Dans cette période, on retrouve le fait du prince, avec cette tendance à nommer des néophytes en politique, issues de l’immigration par exemple, et dont la légitimité est fragile. Leur dépendance reste grande à l’égard du Président. Du côté de l’Assemblée nationale, on ne peut parler de parité avec 12,3% de députées en 2002, 18,5% en 2007.

Un résultat lié à l’absence d’obligation paritaire dans un scrutin uninominal laissant au choix des partis la possibilité de respecter cette règle de parité ou… de payer pour ne l’avoir pas fait.

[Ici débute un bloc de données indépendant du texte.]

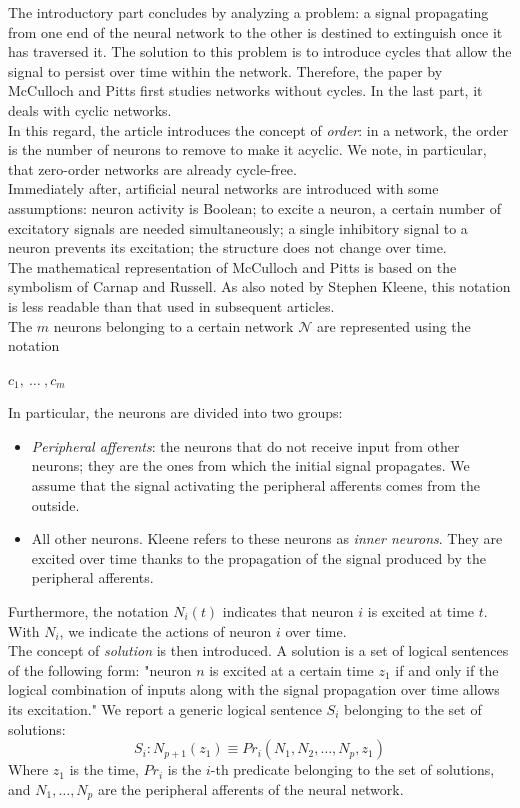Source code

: \documentclass[10pt]{article}
\begin{document}
The introductory part concludes by analyzing a problem: a signal propagating from one end of the neural network to the other is destined to extinguish once it has traversed it. The solution to this problem is to introduce cycles that allow the signal to persist over time within the network. Therefore, the paper by McCulloch and Pitts first studies networks without cycles. In the last part, it deals with cyclic networks.\\
In this regard, the article introduces the concept of \emph{order}: in a network, the order is the number of neurons to remove to make it acyclic. We note, in particular, that zero-order networks are already cycle-free.\\
Immediately after, artificial neural networks are introduced with some assumptions: neuron activity is Boolean; to excite a neuron, a certain number of excitatory signals are needed simultaneously; a single inhibitory signal to a neuron prevents its excitation; the structure does not change over time.\\
The mathematical representation of McCulloch and Pitts is based on the symbolism of Carnap\cite{Carnap1937} and Russell\cite{Russell1925}. As also noted by Stephen Kleene, this notation is less readable than that used in subsequent articles.\\
The $m$ neurons belonging to a certain network $\mathcal{N}$ are represented using the notation
\begin{center}
	$c_1,\ \ldots\ , c_m$
\end{center}
In particular, the neurons are divided into two groups:
\begin{itemize}
	\item \emph{Peripheral afferents}: the neurons that do not receive input from other neurons; they are the ones from which the initial signal propagates. We assume that the signal activating the peripheral afferents comes from the outside.
	\item All other neurons. Kleene refers to these neurons as \emph{inner neurons}. They are excited over time thanks to the propagation of the signal produced by the peripheral afferents.
\end{itemize}
Furthermore, the notation $N_i(t)$ indicates that neuron $i$ is excited at time $t$. With $N_i$, we indicate the actions of neuron $i$ over time.\\
The concept of \emph{solution} is then introduced. A solution is a set of logical sentences of the following form: "neuron $n$ is excited at a certain time $z_1$ if and only if the logical combination of inputs along with the signal propagation over time allows its excitation." We report a generic logical sentence $S_i$ belonging to the set of solutions:
\begin{equation}
	S_i: N_{p+1}(z_1) \equiv Pr_i(N_1, N_2, \ldots, N_p, z_1)
\end{equation}
Where $z_1$ is the time, $Pr_i$ is the $i$-th predicate belonging to the set of solutions, and $N_1, \ldots, N_p$ are the peripheral afferents of the neural network.\\
\end{document}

Paradoxe intéressant, le Sénat, assemblée réputée conservatrice, connait une féminisation plus marquée avec 21,9% de Sénatrices en 2008, grâce à l’introduction de la proportionnelle de liste dans les départements élisant trois sénateurs et plus.

Si les conseils régionaux et conseils municipaux peuvent être regardés comme des “vitrines de la parité”, à l’inverse, les conseils généraux sont demeurés, jusqu’à ces dernières élections (Territoriales) des bastions masculins.

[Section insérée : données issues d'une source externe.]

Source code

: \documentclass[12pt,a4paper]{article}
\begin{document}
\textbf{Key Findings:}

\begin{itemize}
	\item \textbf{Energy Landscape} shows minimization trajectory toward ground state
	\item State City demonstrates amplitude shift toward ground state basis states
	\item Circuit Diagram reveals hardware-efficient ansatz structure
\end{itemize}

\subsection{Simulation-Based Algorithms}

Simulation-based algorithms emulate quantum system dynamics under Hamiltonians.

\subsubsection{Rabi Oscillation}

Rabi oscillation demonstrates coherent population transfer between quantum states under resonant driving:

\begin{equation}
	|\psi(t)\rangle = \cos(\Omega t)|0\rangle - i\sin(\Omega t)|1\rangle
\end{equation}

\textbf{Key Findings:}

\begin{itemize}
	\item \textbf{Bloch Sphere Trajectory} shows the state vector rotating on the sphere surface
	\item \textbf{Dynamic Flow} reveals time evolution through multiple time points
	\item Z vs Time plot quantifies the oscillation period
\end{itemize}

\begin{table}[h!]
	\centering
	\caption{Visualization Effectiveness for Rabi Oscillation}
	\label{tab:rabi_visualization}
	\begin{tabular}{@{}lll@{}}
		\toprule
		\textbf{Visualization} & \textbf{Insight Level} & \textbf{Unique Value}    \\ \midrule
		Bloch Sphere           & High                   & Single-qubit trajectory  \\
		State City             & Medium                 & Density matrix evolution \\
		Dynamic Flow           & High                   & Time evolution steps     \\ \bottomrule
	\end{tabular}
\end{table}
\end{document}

Les élections territoriales ont été réglées, cette fois, par une incontournable obligation de constituer des binômes de candidats hommes-femmes.

Qu’en est-il résulté à la faveur du “troisième tour” de cette consultation? Evidemment, de façon mécanique et sous l’effet de la contrainte -certaines femmes déplorent que ce ne soit que par cet effet-, le nombre de femmes élues dans cette assemblée départementale, est en hausse. Cependant, sur 50% de femmes élues, seulement huit (dont trois dans les DOM) ont été élues à la tête des départements! Nous sommes donc toujours plus dans le symbole que dans la réalité.

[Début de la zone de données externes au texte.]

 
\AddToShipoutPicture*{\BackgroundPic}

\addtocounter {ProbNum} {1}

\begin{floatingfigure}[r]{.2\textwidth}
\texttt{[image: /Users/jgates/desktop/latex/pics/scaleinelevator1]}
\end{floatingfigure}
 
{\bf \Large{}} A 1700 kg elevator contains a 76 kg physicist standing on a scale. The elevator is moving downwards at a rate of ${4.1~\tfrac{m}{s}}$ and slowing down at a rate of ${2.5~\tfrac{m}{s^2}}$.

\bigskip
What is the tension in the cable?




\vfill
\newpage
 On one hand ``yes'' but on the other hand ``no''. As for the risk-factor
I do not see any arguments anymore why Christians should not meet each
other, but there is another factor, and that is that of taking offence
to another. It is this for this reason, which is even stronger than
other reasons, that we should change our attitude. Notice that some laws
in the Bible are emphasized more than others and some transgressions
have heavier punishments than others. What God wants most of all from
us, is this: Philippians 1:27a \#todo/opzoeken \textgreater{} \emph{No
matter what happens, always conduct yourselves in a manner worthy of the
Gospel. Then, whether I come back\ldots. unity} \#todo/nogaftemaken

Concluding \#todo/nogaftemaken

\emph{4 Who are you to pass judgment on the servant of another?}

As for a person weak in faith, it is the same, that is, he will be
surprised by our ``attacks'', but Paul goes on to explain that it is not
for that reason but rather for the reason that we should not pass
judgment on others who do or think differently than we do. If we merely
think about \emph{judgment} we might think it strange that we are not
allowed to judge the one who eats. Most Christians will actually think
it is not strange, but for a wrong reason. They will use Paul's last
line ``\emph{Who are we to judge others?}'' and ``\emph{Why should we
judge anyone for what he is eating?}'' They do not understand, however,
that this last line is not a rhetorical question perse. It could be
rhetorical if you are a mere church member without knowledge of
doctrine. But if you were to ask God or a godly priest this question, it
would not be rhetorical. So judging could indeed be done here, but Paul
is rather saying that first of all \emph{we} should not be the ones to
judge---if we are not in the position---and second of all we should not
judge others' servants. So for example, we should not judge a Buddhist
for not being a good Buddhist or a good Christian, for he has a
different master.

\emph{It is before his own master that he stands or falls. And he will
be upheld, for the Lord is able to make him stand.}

Et ailleurs dans le Monde?

Les femmes représentent 17,7% des ministres dans le monde, 22% des parlementaires. L’Union interparlementaire et “ONU Femmes” dressent donc un bilan mitigé des progrès pour les femmes en politique.

Pourtant, sur tous les continents, les Femmes luttent pour une plus grande représentativité. Souvent avec succès, toujours avec difficulté. Parfois au prix de leur vie.

Il serait injuste à l’égard des Femmes de ne pas évoquer ici la place qu’à force de volonté, elles ont prise dans l’Histoire.

En remontant très loin dans le temps, il en est une, oubliée de tous sinon de quelques érudits et qui pourtant mérite attention: Hatchepsout (1500 avant J.C.) qui fut la première, de mémoire d’homme, à occuper de très hautes fonctions dans l’Egypte ancienne. Elle fut, de ce fait, exposée à toutes les difficultés d’être une “Femme en Politique” puisqu’elle fut reconnue comme “Roi-pharaon”. Sa féminité fut donc niée.

Dans l’Histoire de la seule France, nombre de Femmes ont droit de cité dans le Panthéon de la Démocratie. Comment ne pas évoquer par exemple: Olympe de Gouges, auteure de la Déclaration des droits de la Femme et de la Citoyenne, Jeanne Deroin, candidate aux élections législatives en 1849, moquée par la presse, Louise Michel, qu’on ne présente plus, Maria Deraisme qui fit entrer les Femmes dans le monde très masculin de la Franc Maçonnerie, Irène Joliot-Curie, Lucie Aubrac… Enfin Germaine Tillion et Geneviève de Gaulle-Anthonioz qui, toutes deux, entreront bientôt dans ce monument consacré à la mémoire non plus seulement des hommes mais, à part égale, des Femmes illustres.

Que toutes celles qui, injustement, ne sont pas citées ici, pardonnent le rédacteur de ces lignes. Toutes celles inconnues qui, humblement et sans publicité aucune, ont héroïquement contribué à ce qu’enfin, les Femmes puissent voter pour la première fois, tout comme les hommes, en 1945.

A cette liste, n’omettons pas d’ajouter Louise Weiss qui, par facétie, distribua aux Sénateurs des chaussettes portant cette rassurante inscription “Même si vous nous donnez le droit de vote, vos chaussettes seront raccommodées”.